This is a good time of year to re-visit the pros and cons of waxless skis so I’ve added a section at the end of this post which gives my thoughts but I welcome everyone’s input.
I’ve had some excellent ski trips at Canmore Nordic centre this winter and this was another one. Today was unusual for the fact that I averaged a faster speed on my waxless skis than at any time on my waxable skis.
The tracks were glazed and ultra-fast, with very little slush to slow me down, and I had perfect grip with my zero skis. At 1 pm the temperature was +2°C and the sky was cloudy. At this time of year, clouds are our friends. No sun to make the tracks wet.
I skied to the end of Banff trail(the very end where Rundle Riverside trail begins in Banff National Park), and returned on Bow. I was impressed with how pristine the trails are for this time of year. No debris, no snow fleas, just clean, white snow.
My only (minor) inconvenience was the loose snow in the tracks which was created by sticky wax pulling divots out of the snow. My zero skis dislike loose snow and they get gummed up if there’s a lot of loose snow.
That brings me to the question a lot of people are asking: Which waxless skis are best. There are three choices when considering waxless skis: Fish-scale, skins, and zeros. I welcome everyone’s input on this question, but I’ll give my quick opinion.
I think skin skis are probably the best all-around waxless ski because they work well in all conditions. It’s critical to make sure they fit you correctly or you’ll experience grabbing, or if they’re too stiff, you’ll have no grip. Skins eventually need to be replaced.
Fish-scale skis are my least favourite because they don’t grip well on icy tracks and I’ve always found them difficult to control on fast downhills. As you’ve read on the trip reports, skiers still have trouble with the grip zone icing up in fresh, wet snow.
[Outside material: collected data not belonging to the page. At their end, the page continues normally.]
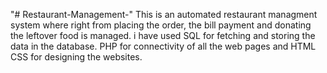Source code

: "# Restaurant-Management-" 
This is an automated restaurant managment system where right from placing the order, the bill payment and donating the leftover food  is managed. i have used SQL for fetching and storing the data in the database. PHP for connectivity of all the web pages and HTML CSS for designing the websites. 
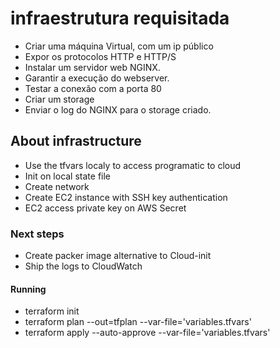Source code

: # infraestrutura requisitada

- Criar uma máquina Virtual, com um ip público
- Expor os protocolos HTTP e HTTP/S
- Instalar um servidor web NGINX.
- Garantir a execução do webserver.
- Testar a conexão com a porta 80
- Criar um storage
- Enviar o log do NGINX para o storage criado.

## About infrastructure

- Use the tfvars localy to access programatic to cloud
- Init on local state file
- Create network
- Create EC2 instance with SSH key authentication
- EC2 access private key on AWS Secret

### Next steps

- Create packer image alternative to Cloud-init
- Ship the logs to CloudWatch

#### Running

- terraform init
- terraform plan --out=tfplan --var-file='variables.tfvars'
- terraform apply --auto-approve --var-file='variables.tfvars'
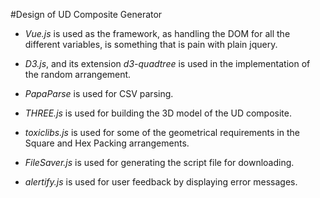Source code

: #Design of UD Composite Generator

- *Vue.js* is used as the framework, as handling the DOM for all the different variables, is something that is pain with plain jquery.

- *D3.js*, and its extension *d3-quadtree* is used in the implementation of the random arrangement.

- *PapaParse* is used for CSV parsing.

- *THREE.js* is used for building the 3D model of the UD composite.

- *toxiclibs.js* is used for some of the geometrical requirements in the Square and Hex Packing arrangements.

- *FileSaver.js* is used for generating the script file for downloading.

- *alertify.js* is used for user feedback by displaying error messages.
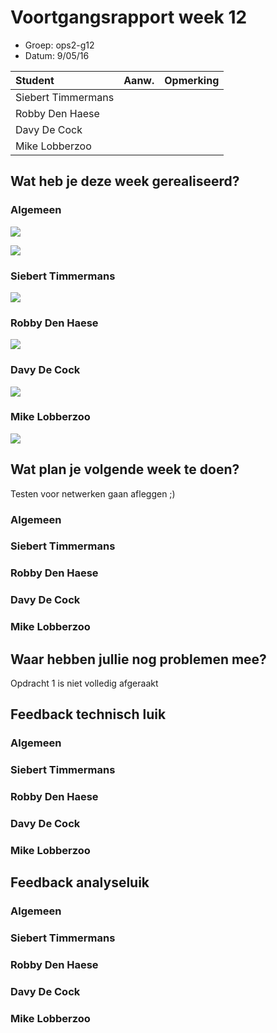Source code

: # Voortgangsrapport week 12

* Groep: ops2-g12
* Datum: 9/05/16

| Student  | Aanw. | Opmerking |
| :---     | :---  | :---      |
| Siebert Timmermans |       |           |
| Robby Den Haese |       |           |
| Davy De Cock |       |           |
| Mike Lobberzoo |       |           |

## Wat heb je deze week gerealiseerd?

### Algemeen


![](https://i.gyazo.com/76bc21119409f4141f10355e3b9adcc2.png)

![](https://i.gyazo.com/113a9ae7055040bf54d179c289df8356.png)

### Siebert Timmermans

![](https://i.gyazo.com/a4bbfe191056918addf1d429f8d3c0d8.png)

### Robby Den Haese

![](https://i.gyazo.com/10b44d32fd137a3a62737c59070402a0.png)

### Davy De Cock


![](http://i.imgur.com/EhCXfhD.png)

### Mike Lobberzoo

![](http://i.imgur.com/HpSWebF.png)

## Wat plan je volgende week te doen?

Testen voor netwerken gaan afleggen ;)

### Algemeen
### Siebert Timmermans
### Robby Den Haese 
### Davy De Cock
### Mike Lobberzoo

## Waar hebben jullie nog problemen mee?

Opdracht 1 is niet volledig afgeraakt 

## Feedback technisch luik

### Algemeen

### Siebert Timmermans
### Robby Den Haese 
### Davy De Cock
### Mike Lobberzoo

## Feedback analyseluik

### Algemeen

### Siebert Timmermans
### Robby Den Haese 
### Davy De Cock
### Mike Lobberzoo

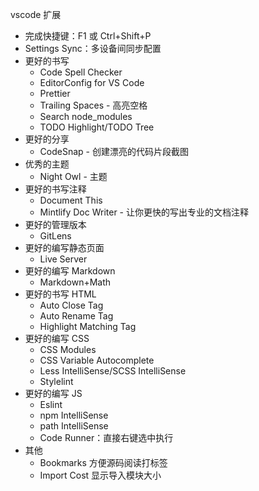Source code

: vscode 扩展
* 完成快捷键：F1 或 Ctrl+Shift+P
* Settings Sync：多设备间同步配置
* 更好的书写
  * Code Spell Checker
  * EditorConfig for VS Code
  * Prettier
  * Trailing Spaces - 高亮空格
  * Search node_modules
  * TODO Highlight/TODO Tree
* 更好的分享
  * CodeSnap - 创建漂亮的代码片段截图
* 优秀的主题
  * Night Owl - 主题
* 更好的书写注释
  * Document This
  * Mintlify Doc Writer - 让你更快的写出专业的文档注释
* 更好的管理版本
  * GitLens
* 更好的编写静态页面
  * Live Server
* 更好的编写 Markdown
  * Markdown+Math
* 更好的书写 HTML
  * Auto Close Tag
  * Auto Rename Tag
  * Highlight Matching Tag
* 更好的编写 CSS
  * CSS Modules
  * CSS Variable Autocomplete
  * Less IntelliSense/SCSS IntelliSense
  * Stylelint
* 更好的编写 JS
  * Eslint
  * npm IntelliSense
  * path IntelliSense
  * Code Runner：直接右键选中执行
* 其他
  * Bookmarks 方便源码阅读打标签
  * Import Cost 显示导入模块大小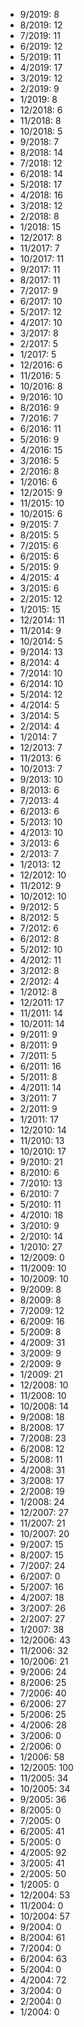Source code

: *  9/2019: 8
*  8/2019: 12
*  7/2019: 11
*  6/2019: 12
*  5/2019: 11
*  4/2019: 17
*  3/2019: 12
*  2/2019: 9
*  1/2019: 8
*  12/2018: 6
*  11/2018: 8
*  10/2018: 5
*  9/2018: 7
*  8/2018: 14
*  7/2018: 12
*  6/2018: 14
*  5/2018: 17
*  4/2018: 16
*  3/2018: 12
*  2/2018: 8
*  1/2018: 15
*  12/2017: 8
*  11/2017: 7
*  10/2017: 11
*  9/2017: 11
*  8/2017: 11
*  7/2017: 9
*  6/2017: 10
*  5/2017: 12
*  4/2017: 10
*  3/2017: 8
*  2/2017: 5
*  1/2017: 5
*  12/2016: 6
*  11/2016: 5
*  10/2016: 8
*  9/2016: 10
*  8/2016: 9
*  7/2016: 7
*  6/2016: 11
*  5/2016: 9
*  4/2016: 15
*  3/2016: 5
*  2/2016: 8
*  1/2016: 6
*  12/2015: 9
*  11/2015: 10
*  10/2015: 6
*  9/2015: 7
*  8/2015: 5
*  7/2015: 6
*  6/2015: 6
*  5/2015: 9
*  4/2015: 4
*  3/2015: 6
*  2/2015: 12
*  1/2015: 15
*  12/2014: 11
*  11/2014: 9
*  10/2014: 5
*  9/2014: 13
*  8/2014: 4
*  7/2014: 10
*  6/2014: 10
*  5/2014: 12
*  4/2014: 5
*  3/2014: 5
*  2/2014: 4
*  1/2014: 7
*  12/2013: 7
*  11/2013: 6
*  10/2013: 7
*  9/2013: 10
*  8/2013: 6
*  7/2013: 4
*  6/2013: 6
*  5/2013: 10
*  4/2013: 10
*  3/2013: 6
*  2/2013: 7
*  1/2013: 12
*  12/2012: 10
*  11/2012: 9
*  10/2012: 10
*  9/2012: 5
*  8/2012: 5
*  7/2012: 6
*  6/2012: 8
*  5/2012: 10
*  4/2012: 11
*  3/2012: 8
*  2/2012: 4
*  1/2012: 8
*  12/2011: 17
*  11/2011: 14
*  10/2011: 14
*  9/2011: 9
*  8/2011: 9
*  7/2011: 5
*  6/2011: 16
*  5/2011: 8
*  4/2011: 14
*  3/2011: 7
*  2/2011: 9
*  1/2011: 17
*  12/2010: 14
*  11/2010: 13
*  10/2010: 17
*  9/2010: 21
*  8/2010: 6
*  7/2010: 13
*  6/2010: 7
*  5/2010: 11
*  4/2010: 18
*  3/2010: 9
*  2/2010: 14
*  1/2010: 27
*  12/2009: 0
*  11/2009: 10
*  10/2009: 10
*  9/2009: 8
*  8/2009: 8
*  7/2009: 12
*  6/2009: 16
*  5/2009: 8
*  4/2009: 31
*  3/2009: 9
*  2/2009: 9
*  1/2009: 21
*  12/2008: 10
*  11/2008: 10
*  10/2008: 14
*  9/2008: 18
*  8/2008: 17
*  7/2008: 23
*  6/2008: 12
*  5/2008: 11
*  4/2008: 31
*  3/2008: 17
*  2/2008: 19
*  1/2008: 24
*  12/2007: 27
*  11/2007: 21
*  10/2007: 20
*  9/2007: 15
*  8/2007: 15
*  7/2007: 24
*  6/2007: 0
*  5/2007: 16
*  4/2007: 18
*  3/2007: 26
*  2/2007: 27
*  1/2007: 38
*  12/2006: 43
*  11/2006: 32
*  10/2006: 21
*  9/2006: 24
*  8/2006: 25
*  7/2006: 40
*  6/2006: 27
*  5/2006: 25
*  4/2006: 28
*  3/2006: 0
*  2/2006: 0
*  1/2006: 58
*  12/2005: 100
*  11/2005: 34
*  10/2005: 34
*  9/2005: 36
*  8/2005: 0
*  7/2005: 0
*  6/2005: 41
*  5/2005: 0
*  4/2005: 92
*  3/2005: 41
*  2/2005: 50
*  1/2005: 0
*  12/2004: 53
*  11/2004: 0
*  10/2004: 57
*  9/2004: 0
*  8/2004: 61
*  7/2004: 0
*  6/2004: 63
*  5/2004: 0
*  4/2004: 72
*  3/2004: 0
*  2/2004: 0
*  1/2004: 0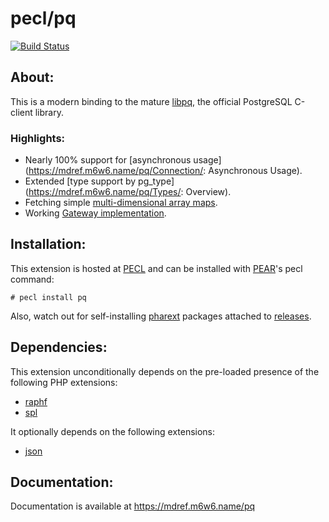 # pecl/pq

[![Build Status](https://travis-ci.org/m6w6/ext-pq.svg?branch=phpng)](https://travis-ci.org/m6w6/ext-pq)

## About:

This is a modern binding to the mature [libpq](http://www.postgresql.org/docs/current/static/libpq.html), the official PostgreSQL C-client library.

### Highlights:

* Nearly 100% support for [asynchronous usage](https://mdref.m6w6.name/pq/Connection/: Asynchronous Usage).
* Extended [type support by pg_type](https://mdref.m6w6.name/pq/Types/: Overview).
* Fetching simple [multi-dimensional array maps](https://mdref.m6w6.name/pq/Result/map).
* Working [Gateway implementation](https://github.com/m6w6/pq-gateway).

## Installation:

This extension is hosted at [PECL](http://pecl.php.net) and can be installed with [PEAR](http://pear.php.net)'s pecl command:

	# pecl install pq

Also, watch out for self-installing [pharext](https://github.com/m6w6/pharext) packages attached to [releases](https://github.com/m6w6/ext-pq/releases).

## Dependencies:

This extension unconditionally depends on the pre-loaded presence of the following PHP extensions:

- [raphf](http://pecl.php.net/package/raphf)
- [spl](http://php.net/spl)

It optionally depends on the following extensions:

* [json](http://php.net/json)


## Documentation:

Documentation is available at https://mdref.m6w6.name/pq
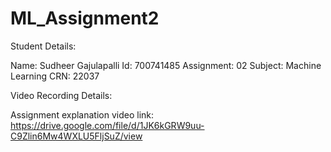 # ML_Assignment2

Student Details:

Name: Sudheer Gajulapalli
Id: 700741485
Assignment: 02
Subject: Machine Learning
CRN: 22037

Video Recording Details:

Assignment explanation video link:
https://drive.google.com/file/d/1JK6kGRW9uu-C9Zlin6Mw4WXLU5FljSuZ/view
Zero skis are my favourite but the window where you can use them is very limited. They grip well on ice or wet snow, and offer excellent glide. If there is fresh, soft, or loose snow, they are worse than useless. I use sandpaper on the grip zone before each ski and that’s all the maintenance they need. You can buy an expensive silicone spray for the grip zone which is supposed to prevent icing but it wears off quickly.